Within ARWA, the Liaison Group complements studies in “Archaeology” and “History and Philology”. Concerning interdisciplinarity (see below), it uses insights from “Bioarchaeology” and “Geoarchaeology”, and shares an interest in artefacts, which are the focus of “Ethics” and “Heritage”.
C. Actions
Scholars associated with ARWA interested in artistic phenomena show a wide range of specializations in different cultural areas of Western and Central Asia. They may consider themselves primarily as archaeologists, historians or pure art historians following diverse approaches and specific interests. From such multiple perspectives arises the possibility to openly discuss the results of recent research and to review them in the context of current approaches in art history and visual (culture) studies. Such approaches include:
- The iconography and iconology of art objects as they consist in the form of sculptures, reliefs, wall-paintings, architectural decorations, painted ceramics, figurines, stamp and cylinder seals, decorated metal works, ivories, jewelry etc.
- The intermediality of art objects, i.e. the transfer of images through different visual media, through space and time.
- The multimodality of art objects, i.e. the multi-layered image which bears different layers of meaning, communication and reading, including its textual relations.
- The agency of art objects mediated through style, aesthetic qualities, rituals and other performances.
- The life-cycles of art objects, their changes of meaning from the moment of creation until their disappearance and destruction.

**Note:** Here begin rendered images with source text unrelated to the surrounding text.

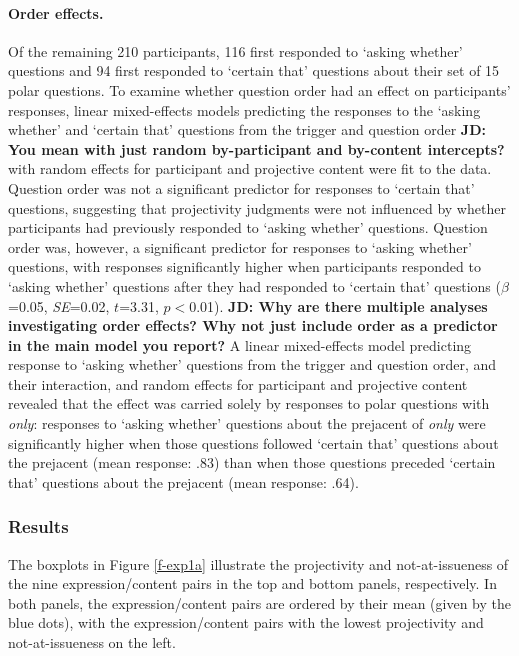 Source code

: \documentclass[11pt,fleqn]{article}
\newcommand{\6}{\mbox{$[\hspace*{-.6mm}[$}}
\newcommand{\9}{\mbox{$]\hspace*{-.6mm}]$}}
\begin{document}
\paragraph{Order effects.} Of the remaining 210 participants, 116 first responded to `asking whether' questions and 94 first responded to `certain that' questions about their set of 15 polar questions. To examine whether question order had an effect on participants' responses, linear mixed-effects models predicting the responses to the `asking whether' and `certain that' questions from the trigger and question order {\bf JD: You mean with just random by-participant and by-content intercepts?} with random effects for participant and projective content were fit to the data. Question order was not a significant predictor for responses to `certain that' questions, suggesting that projectivity judgments were not influenced by whether participants had previously responded to `asking whether' questions. Question order was, however, a significant predictor for responses to `asking whether' questions, with responses significantly higher when participants responded to `asking whether' questions after they had responded to `certain that' questions ($\beta$=0.05,  {\em SE}=0.02, $t$=3.31, $p<$0.01). {\bf JD: Why are there multiple analyses investigating order effects? Why not just include order as a predictor in the main model you report?} A linear mixed-effects model predicting response to `asking whether' questions from the trigger and question order, and their interaction, and random effects for participant and projective content revealed that the effect was carried solely by responses to polar questions with {\em only}: responses to `asking whether' questions about the prejacent of {\em only} were significantly higher when those questions followed `certain that' questions about the prejacent (mean response: .83) than when those questions preceded `certain that' questions about the prejacent (mean response: .64).

\subsubsection{Results}

The boxplots in Figure \ref{f-exp1a} illustrate the projectivity and not-at-issueness of the nine expression/content pairs in the top and bottom panels, respectively. In both panels, the expression/content pairs are ordered by their mean (given by the blue dots), with the expression/content pairs with the lowest projectivity and not-at-issueness on the left. 
\end{document}
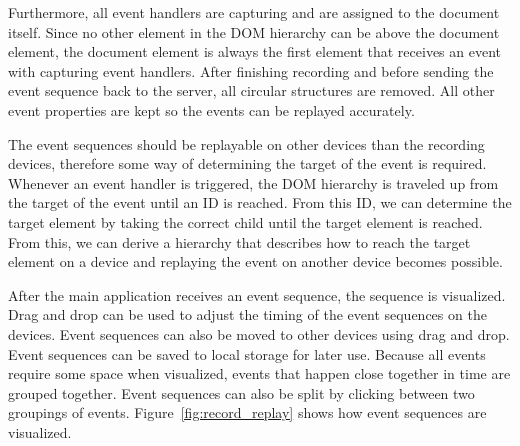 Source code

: Furthermore, all event handlers are capturing and are assigned to the document itself. Since no other element in the DOM hierarchy can be above the document element, the document element is always the first element that receives an event with capturing event handlers. After finishing recording and before sending the event sequence back to the server, all circular structures are removed. All other event properties are kept so the events can be replayed accurately.

The event sequences should be replayable on other devices than the recording devices, therefore some way of determining the target of the event is required. Whenever an event handler is triggered, the DOM hierarchy is traveled up from the target of the event until an ID is reached. From this ID, we can determine the target element by taking the correct child until the target element is reached. From this, we can derive a hierarchy that describes how to reach the target element on a device and replaying the event on another device becomes possible.

After the main application receives an event sequence, the sequence is visualized. Drag and drop can be used to adjust the timing of the event sequences on the devices. Event sequences can also be moved to other devices using drag and drop. Event sequences can be saved to local storage for later use. Because all events require some space when visualized, events that happen close together in time are grouped together. Event sequences can also be split by clicking between two groupings of events. Figure~\ref{fig:record_replay} shows how event sequences are visualized.

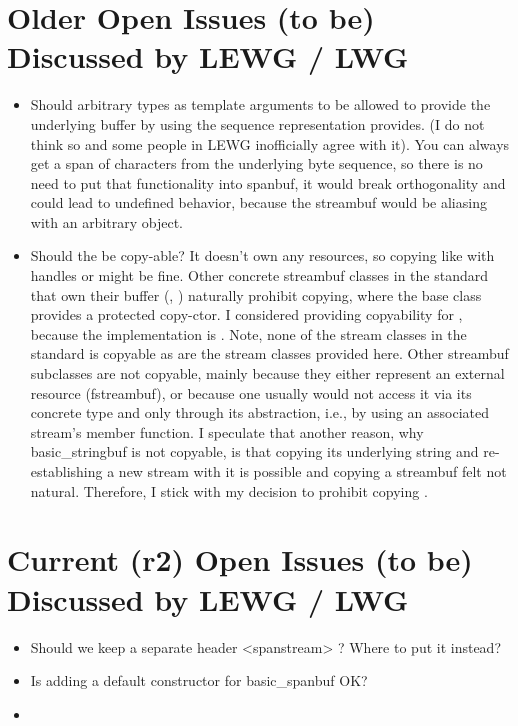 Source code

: \documentclass[ebook,11pt,article]{memoir}
\begin{document}
\section{Older Open Issues (to be) Discussed by LEWG / LWG}
\begin{itemize}
\item Should arbitrary types as template arguments to  be allowed to provide the underlying buffer by using the  sequence representation  provides. (I do not think so and some people in LEWG inofficially agree with it). You can always get a span of characters from the underlying byte sequence, so there is no need to put that functionality into spanbuf, it would break orthogonality and could lead to undefined behavior, because the streambuf would be aliasing with an arbitrary object.
\item Should the  be copy-able? It doesn't own any resources, so copying like with handles or  might be fine. Other concrete streambuf classes in the standard that own their buffer (, ) naturally prohibit copying, where the base class  provides a protected copy-ctor. I considered providing copyability for , because the implementation is . Note, none of the stream classes in the standard is copyable as are the stream classes provided here. Other streambuf subclasses are not copyable, mainly because they either represent an external resource (fstreambuf), or because one usually would not access it via its concrete type and only through its  abstraction, i.e., by using an associated stream's  member function. I speculate that another reason, why basic_stringbuf is not copyable, is that copying its underlying string and re-establishing a new stream with it is possible and copying a streambuf felt not natural. Therefore, I stick with my decision to prohibit copying .
\end{itemize}


\section{Current (r2) Open Issues (to be) Discussed by LEWG / LWG}
\begin{itemize}
\item Should we keep a separate header <spanstream> ? Where to put it instead? 
\item Is adding a default constructor for basic_spanbuf OK? 
\item {}
\end{itemize}
\end{document}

- A vocabulary of art-historical and aesthetics wording and definitions in ancient sources.
- The ‘aesthetic object’ and ‘work of art’ as autonomous theme to open up historical-artistic approaches also to the semiotic, cognitive and neurobiological study of the ancient visual perception of artworks.
- Crucial terms in the discussion about the functions and properties of art objects such as ideology, propaganda, ethnicity, hybridity and syncretism which all require a critical reflection.
- The perception of ancient art objects in modern and contemporary contexts: scientific and non-scientific literature, museums and exhibitions, popular culture, legal and illicit antiques markets, times of political and cultural crisis.
- New approaches in archaeometry, quantitative and computational analysis, 3D-reconstructions and machine learning techniques concerning the materiality of art objects and pictures.
It is obvious that the immense repertoire of ancient art objects and archaeological contexts from Western and Central Asia allows for a large variety of approaches helping us to learn more about cultural processes which would have been incomplete without art. The ARWA “Art History and Visual Studies” liaison group will promote this perspective and it is thankful for any suggestions and contributions to advance it.